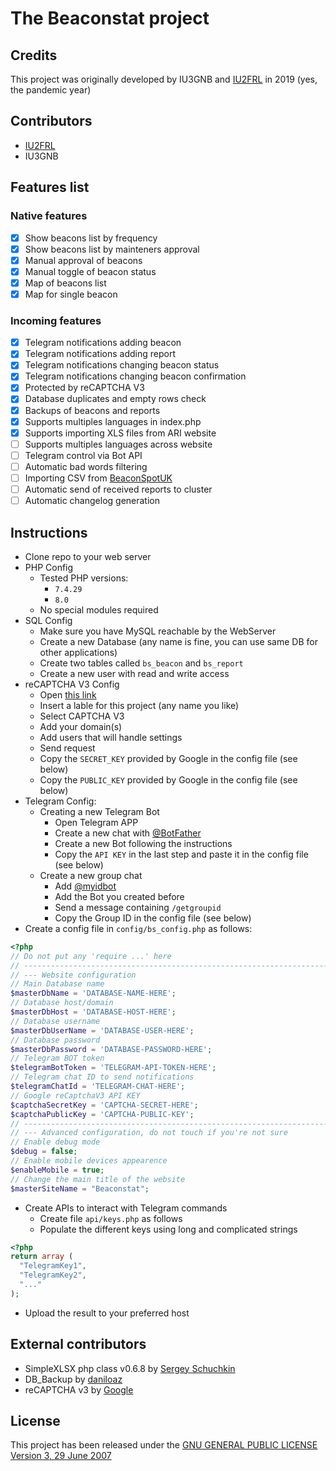 # The Beaconstat project
## Credits
This project was originally developed by IU3GNB and [IU2FRL](https://github.com/iu2frl/) in 2019 (yes, the pandemic year)

## Contributors
- [IU2FRL](https://github.com/iu2frl/)
- IU3GNB

## Features list
### Native features
- [x] Show beacons list by frequency
- [x] Show beacons list by mainteners approval
- [x] Manual approval of beacons
- [x] Manual toggle of beacon status
- [x] Map of beacons list
- [x] Map for single beacon

### Incoming features
- [x] Telegram notifications adding beacon
- [x] Telegram notifications adding report
- [x] Telegram notifications changing beacon status
- [x] Telegram notifications changing beacon confirmation
- [x] Protected by reCAPTCHA V3
- [x] Database duplicates and empty rows check
- [x] Backups of beacons and reports
- [x] Supports multiples languages in index.php 
- [x] Supports importing XLS files from ARI website
- [ ] Supports multiples languages across website
- [ ] Telegram control via Bot API
- [ ] Automatic bad words filtering
- [ ] Importing CSV from [BeaconSpotUK](https://www.beaconspot.uk/home.php)
- [ ] Automatic send of received reports to cluster
- [ ] Automatic changelog generation

## Instructions
- Clone repo to your web server
- PHP Config
  - Tested PHP versions:
    - `7.4.29` 
    - `8.0`
  - No special modules required
- SQL Config
  - Make sure you have MySQL reachable by the WebServer 
  - Create a new Database (any name is fine, you can use same DB for other applications)
  - Create two tables called `bs_beacon` and `bs_report`
  - Create a new user with read and write access
- reCAPTCHA V3 Config
  - Open [this link](https://www.google.com/recaptcha/admin/create)
  - Insert a lable for this project (any name you like)
  - Select CAPTCHA V3
  - Add your domain(s)
  - Add users that will handle settings
  - Send request
  - Copy the `SECRET_KEY` provided by Google in the config file (see below)
  - Copy the `PUBLIC_KEY` provided by Google in the config file (see below)
- Telegram Config:
  - Creating a new Telegram Bot
    - Open Telegram APP
    - Create a new chat with [@BotFather](https://telegram.me/botfather)
    - Create a new Bot following the instructions
    - Copy the `API KEY` in the last step and paste it in the config file (see below)
  - Create a new group chat
    - Add [@myidbot](https://telegram.me/myidbot)
    - Add the Bot you created before
    - Send a message containing `/getgroupid`
    - Copy the Group ID in the config file (see below)
- Create a config file in `config/bs_config.php` as follows:
```php
<?php
// Do not put any 'require ...' here
// ---------------------------------------------------------------------
// --- Website configuration
// Main Database name
$masterDbName = 'DATABASE-NAME-HERE';
// Database host/domain
$masterDbHost = 'DATABASE-HOST-HERE';
// Database username
$masterDbUserName = 'DATABASE-USER-HERE';
// Database password
$masterDbPassword = 'DATABASE-PASSWORD-HERE';
// Telegram BOT token
$telegramBotToken = 'TELEGRAM-API-TOKEN-HERE';
// Telegram chat ID to send notifications
$telegramChatId = 'TELEGRAM-CHAT-HERE';
// Google reCaptchaV3 API KEY
$captchaSecretKey = 'CAPTCHA-SECRET-HERE';
$captchaPublicKey = 'CAPTCHA-PUBLIC-KEY';
// ---------------------------------------------------------------------
// --- Advanced configuration, do not touch if you're not sure
// Enable debug mode
$debug = false;
// Enable mobile devices appearence
$enableMobile = true;
// Change the main title of the website
$masterSiteName = "Beaconstat";
```
- Create APIs to interact with Telegram commands
  - Create file `api/keys.php` as follows
  - Populate the different keys using long and complicated strings
```php
<?php
return array (
  "TelegramKey1",
  "TelegramKey2",
  "..."
);
```
- Upload the result to your preferred host

## External contributors
- SimpleXLSX php class v0.6.8 by [Sergey Schuchkin](http://www.sibvision.ru)
- DB_Backup by [daniloaz](https://github.com/daniloaz/myphp-backup)
- reCAPTCHA v3 by [Google](https://developers.google.com/recaptcha/docs/v3)

## License
This project has been released under the [GNU GENERAL PUBLIC LICENSE Version 3, 29 June 2007](./LICENSE)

=====

• TASK ITEM: Would you print, exactly as written, every line above from the one holding "- Create a new Database" through the one holding "- reCAPTCHA V3 Config", with both included and no other lines?

• TASK OUTPUT:
  - Create a new Database (any name is fine, you can use same DB for other applications)
  - Create two tables called `bs_beacon` and `bs_report`
  - Create a new user with read and write access
- reCAPTCHA V3 Config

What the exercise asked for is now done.